**Aim of the task**: Identify each line below containing the string "Stored" and copy it.

►

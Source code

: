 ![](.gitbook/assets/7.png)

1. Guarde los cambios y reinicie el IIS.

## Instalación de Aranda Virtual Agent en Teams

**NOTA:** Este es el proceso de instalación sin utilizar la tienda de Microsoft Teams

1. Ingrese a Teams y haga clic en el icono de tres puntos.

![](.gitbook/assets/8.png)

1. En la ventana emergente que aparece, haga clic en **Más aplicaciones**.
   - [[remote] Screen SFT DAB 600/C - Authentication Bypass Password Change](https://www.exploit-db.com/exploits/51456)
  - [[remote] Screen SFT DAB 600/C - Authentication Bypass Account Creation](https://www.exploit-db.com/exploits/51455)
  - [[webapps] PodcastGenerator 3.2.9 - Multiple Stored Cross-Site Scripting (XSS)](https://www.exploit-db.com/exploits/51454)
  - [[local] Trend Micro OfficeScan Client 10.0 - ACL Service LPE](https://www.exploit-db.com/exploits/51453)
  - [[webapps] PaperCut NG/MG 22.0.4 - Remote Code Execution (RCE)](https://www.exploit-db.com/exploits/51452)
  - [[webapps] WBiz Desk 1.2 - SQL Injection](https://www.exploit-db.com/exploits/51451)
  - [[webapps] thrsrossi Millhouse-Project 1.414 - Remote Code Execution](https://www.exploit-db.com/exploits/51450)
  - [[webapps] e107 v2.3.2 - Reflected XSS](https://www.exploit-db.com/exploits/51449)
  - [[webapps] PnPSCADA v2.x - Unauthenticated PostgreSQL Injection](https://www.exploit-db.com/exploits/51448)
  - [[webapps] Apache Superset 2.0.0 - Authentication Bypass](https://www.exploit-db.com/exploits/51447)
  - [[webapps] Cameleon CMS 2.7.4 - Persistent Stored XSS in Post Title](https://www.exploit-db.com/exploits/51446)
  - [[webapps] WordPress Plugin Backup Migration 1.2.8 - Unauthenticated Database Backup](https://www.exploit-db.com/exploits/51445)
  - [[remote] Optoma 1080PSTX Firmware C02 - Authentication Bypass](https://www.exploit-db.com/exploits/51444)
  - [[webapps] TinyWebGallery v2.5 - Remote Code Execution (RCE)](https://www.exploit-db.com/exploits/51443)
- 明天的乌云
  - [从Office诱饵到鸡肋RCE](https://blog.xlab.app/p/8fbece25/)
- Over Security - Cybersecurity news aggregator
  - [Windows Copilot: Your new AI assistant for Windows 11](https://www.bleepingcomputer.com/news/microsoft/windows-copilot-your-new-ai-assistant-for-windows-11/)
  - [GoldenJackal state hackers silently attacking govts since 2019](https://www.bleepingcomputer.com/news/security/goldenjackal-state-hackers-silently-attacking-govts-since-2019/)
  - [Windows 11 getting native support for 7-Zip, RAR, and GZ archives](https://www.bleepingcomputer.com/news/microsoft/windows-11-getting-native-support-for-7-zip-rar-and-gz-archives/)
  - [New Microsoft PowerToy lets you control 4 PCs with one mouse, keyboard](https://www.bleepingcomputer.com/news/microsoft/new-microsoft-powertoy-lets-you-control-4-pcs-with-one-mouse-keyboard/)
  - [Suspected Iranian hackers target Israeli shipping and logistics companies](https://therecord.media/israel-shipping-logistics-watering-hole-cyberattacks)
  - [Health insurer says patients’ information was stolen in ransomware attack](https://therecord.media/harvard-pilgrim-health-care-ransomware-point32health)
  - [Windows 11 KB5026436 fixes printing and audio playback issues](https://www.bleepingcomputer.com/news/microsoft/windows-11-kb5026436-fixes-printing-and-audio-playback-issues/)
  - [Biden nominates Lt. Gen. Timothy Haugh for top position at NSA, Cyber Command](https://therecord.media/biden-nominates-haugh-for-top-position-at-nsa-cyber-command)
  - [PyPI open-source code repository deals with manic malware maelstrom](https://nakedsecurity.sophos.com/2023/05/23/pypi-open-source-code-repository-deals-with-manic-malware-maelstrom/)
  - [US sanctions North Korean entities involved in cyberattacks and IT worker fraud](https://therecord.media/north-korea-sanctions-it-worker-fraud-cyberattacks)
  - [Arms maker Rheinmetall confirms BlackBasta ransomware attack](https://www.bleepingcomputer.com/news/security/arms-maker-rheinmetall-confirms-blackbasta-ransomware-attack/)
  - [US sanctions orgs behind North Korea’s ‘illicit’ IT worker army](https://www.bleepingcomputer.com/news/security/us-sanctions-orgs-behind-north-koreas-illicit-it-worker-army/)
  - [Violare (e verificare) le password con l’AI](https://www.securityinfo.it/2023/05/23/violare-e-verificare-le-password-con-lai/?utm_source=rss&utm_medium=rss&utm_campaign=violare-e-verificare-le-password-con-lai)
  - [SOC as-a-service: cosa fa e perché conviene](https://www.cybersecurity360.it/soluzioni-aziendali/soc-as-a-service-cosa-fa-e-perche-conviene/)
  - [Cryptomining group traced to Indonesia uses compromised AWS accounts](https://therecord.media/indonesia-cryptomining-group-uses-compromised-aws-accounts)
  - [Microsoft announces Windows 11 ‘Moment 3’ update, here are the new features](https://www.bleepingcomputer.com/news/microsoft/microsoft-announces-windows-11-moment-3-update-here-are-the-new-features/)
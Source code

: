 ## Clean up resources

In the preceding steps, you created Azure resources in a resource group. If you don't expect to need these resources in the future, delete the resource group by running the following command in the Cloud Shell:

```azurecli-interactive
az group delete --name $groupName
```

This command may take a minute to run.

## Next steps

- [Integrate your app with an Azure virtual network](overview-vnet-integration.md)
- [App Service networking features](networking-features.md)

◄

**Answer to the exercise**:
  - [[webapps] PodcastGenerator 3.2.9 - Multiple Stored Cross-Site Scripting (XSS)](https://www.exploit-db.com/exploits/51454)
  - [[webapps] Cameleon CMS 2.7.4 - Persistent Stored XSS in Post Title](https://www.exploit-db.com/exploits/51446)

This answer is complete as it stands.